Illuminations, p.43
Illuminations,
p.43
It wasn’t only how much better life was without comics that had startled him, but also how the comics business looked, viewed from outside. How small it was; how cruel and how ridiculous. All the warped personalities the industry either attracted, or else bent and fashioned for itself out of naïve enthusiasts who’d been expecting something else. He couldn’t understand why he’d not bailed out of the business years ago, though in a way he could. Part of the answer was just plain human inertia, and part was the fact that, from the inside, comics people and their weird behaviour could seem almost normal. Insular in their relationships, they tended to surround themselves with others from the same field who’d reflect or possibly surpass their oddness, which allowed them to believe that they were in a regular, acceptable reality. Which often made them a lot odder.
Dan was grateful he’d escaped in time, though he’d admit that even that escape was qualified. Removing himself from the comics field was one thing, stopping thinking about comics was another. Constantly, he’d find his mind alighting on some decomposing gobbet from the mental garbage-tip of trivia that his career had left him with, when that was the last thing he wanted to be thinking of. If, on the news, they talked about the National Guard, then for a moment he would think they meant the character and not the military auxiliary. Somebody mentions gold, and he’d immediately assume that they were talking about Joe. He probably should have anticipated some sort of reaction – thirty-something years in any field would leave you with a lot of baggage, and especially an enterprise almost designed to be obsessional, like comics – but Dan wished he could stop doing it, or at least not in public, where it was embarrassing.
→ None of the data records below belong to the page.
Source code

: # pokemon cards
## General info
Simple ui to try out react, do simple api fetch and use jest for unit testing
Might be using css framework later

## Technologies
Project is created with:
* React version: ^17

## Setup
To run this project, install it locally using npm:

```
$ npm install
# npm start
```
For instance, when he’d visited his bank to tell them of his imminent change of address, the guy he’d spoken to had got a name badge on that said ‘A. Bell’. Dan jokingly enquired whether he got a lot of people asking him if he was Thunderman, to which the guy had just looked puzzled and said, ‘What?’
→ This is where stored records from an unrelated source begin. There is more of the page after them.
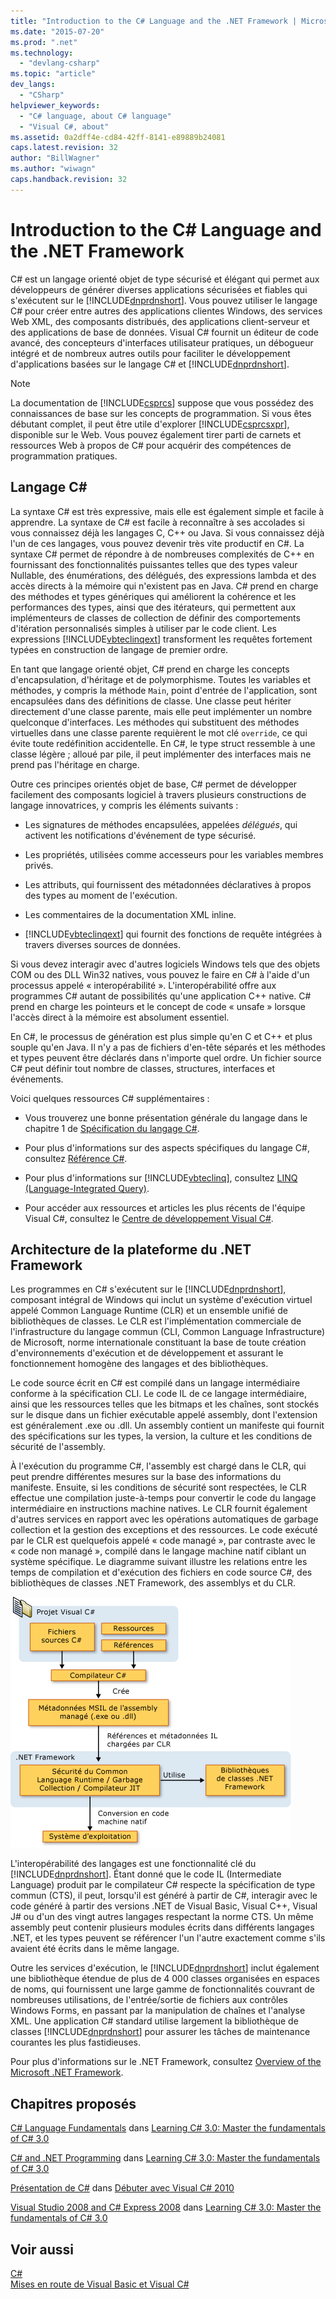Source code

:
 ```yaml
---
title: "Introduction to the C# Language and the .NET Framework | Microsoft Docs"
ms.date: "2015-07-20"
ms.prod: ".net"
ms.technology: 
  - "devlang-csharp"
ms.topic: "article"
dev_langs: 
  - "CSharp"
helpviewer_keywords: 
  - "C# language, about C# language"
  - "Visual C#, about"
ms.assetid: 0a2dff4e-cd84-42ff-8141-e89889b24081
caps.latest.revision: 32
author: "BillWagner"
ms.author: "wiwagn"
caps.handback.revision: 32
---
```

# Introduction to the C# Language and the .NET Framework
C\# est un langage orienté objet de type sécurisé et élégant qui permet aux développeurs de générer diverses applications sécurisées et fiables qui s'exécutent sur le [!INCLUDE[dnprdnshort](../../csharp/getting-started/includes/dnprdnshort-md.md)].  Vous pouvez utiliser le langage C\# pour créer entre autres des applications clientes Windows, des services Web XML, des composants distribués, des applications client\-serveur et des applications de base de données.  Visual C\# fournit un éditeur de code avancé, des concepteurs d'interfaces utilisateur pratiques, un débogueur intégré et de nombreux autres outils pour faciliter le développement d'applications basées sur le langage C\# et [!INCLUDE[dnprdnshort](../../csharp/getting-started/includes/dnprdnshort-md.md)].  
  
> [!NOTE]
>  La documentation de [!INCLUDE[csprcs](../../csharp/includes/csprcs-md.md)] suppose que vous possédez des connaissances de base sur les concepts de programmation.  Si vous êtes débutant complet, il peut être utile d'explorer [!INCLUDE[csprcsxpr](../../csharp/getting-started/includes/csprcsxpr-md.md)], disponible sur le Web.  Vous pouvez également tirer parti de carnets et ressources Web à propos de C\# pour acquérir des compétences de programmation pratiques.  
  
## Langage C\#  
 La syntaxe C\# est très expressive, mais elle est également simple et facile à apprendre.  La syntaxe de C\# est facile à reconnaître à ses accolades si vous connaissez déjà les langages C, C\+\+ ou Java.  Si vous connaissez déjà l'un de ces langages, vous pouvez devenir très vite productif en C\#.  La syntaxe C\# permet de répondre à de nombreuses complexités de C\+\+ en fournissant des fonctionnalités puissantes telles que des types valeur Nullable, des énumérations, des délégués, des expressions lambda et des accès directs à la mémoire qui n'existent pas en Java.  C\# prend en charge des méthodes et types génériques qui améliorent la cohérence et les performances des types, ainsi que des itérateurs, qui permettent aux implémenteurs de classes de collection de définir des comportements d'itération personnalisés simples à utiliser par le code client.  Les expressions [!INCLUDE[vbteclinqext](../../csharp/getting-started/includes/vbteclinqext-md.md)] transforment les requêtes fortement typées en construction de langage de premier ordre.  
  
 En tant que langage orienté objet, C\# prend en charge les concepts d'encapsulation, d'héritage et de polymorphisme.  Toutes les variables et méthodes, y compris la méthode `Main`, point d'entrée de l'application, sont encapsulées dans des définitions de classe.  Une classe peut hériter directement d'une classe parente, mais elle peut implémenter un nombre quelconque d'interfaces.  Les méthodes qui substituent des méthodes virtuelles dans une classe parente requièrent le mot clé `override`, ce qui évite toute redéfinition accidentelle.  En C\#, le type struct ressemble à une classe légère ; alloué par pile, il peut implémenter des interfaces mais ne prend pas l'héritage en charge.  
  
 Outre ces principes orientés objet de base, C\# permet de développer facilement des composants logiciel à travers plusieurs constructions de langage innovatrices, y compris les éléments suivants :  
  
-   Les signatures de méthodes encapsulées, appelées *délégués*, qui activent les notifications d'événement de type sécurisé.  
  
-   Les propriétés, utilisées comme accesseurs pour les variables membres privés.  
  
-   Les attributs, qui fournissent des métadonnées déclaratives à propos des types au moment de l'exécution.  
  
-   Les commentaires de la documentation XML inline.  
  
-   [!INCLUDE[vbteclinqext](../../csharp/getting-started/includes/vbteclinqext-md.md)] qui fournit des fonctions de requête intégrées à travers diverses sources de données.  
  
 Si vous devez interagir avec d'autres logiciels Windows tels que des objets COM ou des DLL Win32 natives, vous pouvez le faire en C\# à l'aide d'un processus appelé « interopérabilité ». L'interopérabilité offre aux programmes C\# autant de possibilités qu'une application C\+\+ native.  C\# prend en charge les pointeurs et le concept de code « unsafe » lorsque l'accès direct à la mémoire est absolument essentiel.  
  
 En C\#, le processus de génération est plus simple qu'en C et C\+\+ et plus souple qu'en Java.  Il n'y a pas de fichiers d'en\-tête séparés et les méthodes et types peuvent être déclarés dans n'importe quel ordre.  Un fichier source C\# peut définir tout nombre de classes, structures, interfaces et événements.  
  
 Voici quelques ressources C\# supplémentaires :  
  
-   Vous trouverez une bonne présentation générale du langage dans le chapitre 1 de [Spécification du langage C\#](../../csharp/language-reference/language-specification.md).  
  
-   Pour plus d'informations sur des aspects spécifiques du langage C\#, consultez [Référence C\#](../../csharp/language-reference/index.md).  
  
-   Pour plus d'informations sur [!INCLUDE[vbteclinq](../../csharp/includes/vbteclinq-md.md)], consultez [LINQ \(Language\-Integrated Query\)](../Topic/LINQ%20\(Language-Integrated%20Query\).md).  
  
-   Pour accéder aux ressources et articles les plus récents de l'équipe Visual C\#, consultez le [Centre de développement Visual C\#](http://go.microsoft.com/fwlink/?LinkId=47811).  
  
## Architecture de la plateforme du .NET Framework  
 Les programmes en C\# s'exécutent sur le [!INCLUDE[dnprdnshort](../../csharp/getting-started/includes/dnprdnshort-md.md)], composant intégral de Windows qui inclut un système d'exécution virtuel appelé Common Language Runtime \(CLR\) et un ensemble unifié de bibliothèques de classes.  Le CLR est l'implémentation commerciale de l'infrastructure du langage commun \(CLI, Common Language Infrastructure\) de Microsoft, norme internationale constituant la base de toute création d'environnements d'exécution et de développement et assurant le fonctionnement homogène des langages et des bibliothèques.  
  
 Le code source écrit en C\# est compilé dans un langage intermédiaire conforme à la spécification CLI.  Le code IL de ce langage intermédiaire, ainsi que les ressources telles que les bitmaps et les chaînes, sont stockés sur le disque dans un fichier exécutable appelé assembly, dont l'extension est généralement .exe ou .dll.  Un assembly contient un manifeste qui fournit des spécifications sur les types, la version, la culture et les conditions de sécurité de l'assembly.  
  
 À l'exécution du programme C\#, l'assembly est chargé dans le CLR, qui peut prendre différentes mesures sur la base des informations du manifeste.  Ensuite, si les conditions de sécurité sont respectées, le CLR effectue une compilation juste\-à\-temps pour convertir le code du langage intermédiaire en instructions machine natives.  Le CLR fournit également d'autres services en rapport avec les opérations automatiques de garbage collection et la gestion des exceptions et des ressources.  Le code exécuté par le CLR est quelquefois appelé « code managé », par contraste avec le « code non managé », compilé dans le langage machine natif ciblant un système spécifique.  Le diagramme suivant illustre les relations entre les temps de compilation et d'exécution des fichiers en code source C\#, des bibliothèques de classes .NET Framework, des assemblys et du CLR.  
  
 ![Du code source C&#35; à l'exécution machine](../../csharp/getting-started/media/netarchitecture.png "NETarchitecture")  
  
 L'interopérabilité des langages est une fonctionnalité clé du [!INCLUDE[dnprdnshort](../../csharp/getting-started/includes/dnprdnshort-md.md)].  Étant donné que le code IL \(Intermediate Language\) produit par le compilateur C\# respecte la spécification de type commun \(CTS\), il peut, lorsqu'il est généré à partir de C\#, interagir avec le code généré à partir des versions .NET de Visual Basic, Visual C\+\+, Visual J\# ou d'un des vingt autres langages respectant la norme CTS.  Un même assembly peut contenir plusieurs modules écrits dans différents langages .NET, et les types peuvent se référencer l'un l'autre exactement comme s'ils avaient été écrits dans le même langage.  
  
 Outre les services d'exécution, le [!INCLUDE[dnprdnshort](../../csharp/getting-started/includes/dnprdnshort-md.md)] inclut également une bibliothèque étendue de plus de 4 000 classes organisées en espaces de noms, qui fournissent une large gamme de fonctionnalités couvrant de nombreuses utilisations, de l'entrée\/sortie de fichiers aux contrôles Windows Forms, en passant par la manipulation de chaînes et l'analyse XML.  Une application C\# standard utilise largement la bibliothèque de classes [!INCLUDE[dnprdnshort](../../csharp/getting-started/includes/dnprdnshort-md.md)] pour assurer les tâches de maintenance courantes les plus fastidieuses.  
  
 Pour plus d'informations sur le .NET Framework, consultez [Overview of the Microsoft .NET Framework](http://msdn.microsoft.com/fr-fr/d05daf50-00fe-45c7-8383-06fe41697355).  
  
## Chapitres proposés  
 [C\# Language Fundamentals](http://go.microsoft.com/fwlink/?LinkId=195416) dans [Learning C\# 3.0: Master the fundamentals of C\# 3.0](http://go.microsoft.com/fwlink/?LinkId=195412)  
  
 [C\# and .NET Programming](http://go.microsoft.com/fwlink/?LinkId=195413) dans [Learning C\# 3.0: Master the fundamentals of C\# 3.0](http://go.microsoft.com/fwlink/?LinkId=195412)  
  
 [Présentation de C\#](http://go.microsoft.com/fwlink/?LinkId=221226) dans [Débuter avec Visual C\# 2010](http://go.microsoft.com/fwlink/?LinkId=221214)  
  
 [Visual Studio 2008 and C\# Express 2008](http://go.microsoft.com/fwlink/?LinkId=195414) dans [Learning C\# 3.0: Master the fundamentals of C\# 3.0](http://go.microsoft.com/fwlink/?LinkId=195412)  
  
## Voir aussi  
 [C\#](../../csharp/csharp.md)   
 [Mises en route de Visual Basic et Visual C\#](/visual-studio/ide/getting-started-with-visual-csharp-and-visual-basic)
Noticing that the sky was now the precise shade that he privately thought of as ‘Brute blue’, he sighed and figured a complete recovery was no doubt going to take a while. He was reminded of a fact that he’d picked up from Milton Finefinger, whose younger days had been more countercultural than Dan’s. Milton had said that junkies, when they’d kicked their habit – for however long – would often volunteer to be drug counsellors, a socially applauded cover for their real objective, which was to continue their involvement with a drugs world that was all that they could think or talk about. If Dan found himself helping fifty-year-olds over a Vindictives binge, he’d know he was in trouble.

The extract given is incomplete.